▸ **Exercise prompt**: Where does the string "Figure" appear in the records? Copy each line that holds it.

-*-

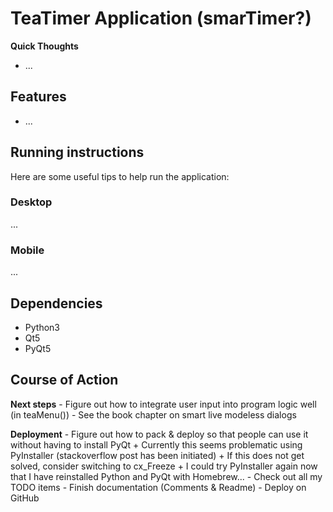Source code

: # TeaTimer Application (smarTimer?)
**Quick Thoughts**
* ...



Features
--------------------------------------------------------------
* ...



Running instructions
--------------------------------------------------------------
Here are some useful tips to help run the application:

### Desktop
...

### Mobile
...


Dependencies
--------------------------------------------------------------
* Python3
* Qt5
* PyQt5


Course of Action
--------------------------------------------------------------
**Next steps**
	- Figure out how to integrate user input into program logic well (in teaMenu()) - See the book chapter on smart live modeless dialogs


**Deployment**
	- Figure out how to pack & deploy so that people can use it without having to install PyQt
    	+ Currently this seems problematic using PyInstaller (stackoverflow post has been initiated)
    	+ If this does not get solved, consider switching to cx_Freeze
    	+ I could try PyInstaller again now that I have reinstalled Python and PyQt with Homebrew...
    - Check out all my TODO items
	- Finish documentation (Comments & Readme)
	- Deploy on GitHub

-*-

▸ **Task result**:
	- Figure out how to integrate user input into program logic well (in teaMenu()) - See the book chapter on smart live modeless dialogs
	- Figure out how to pack & deploy so that people can use it without having to install PyQt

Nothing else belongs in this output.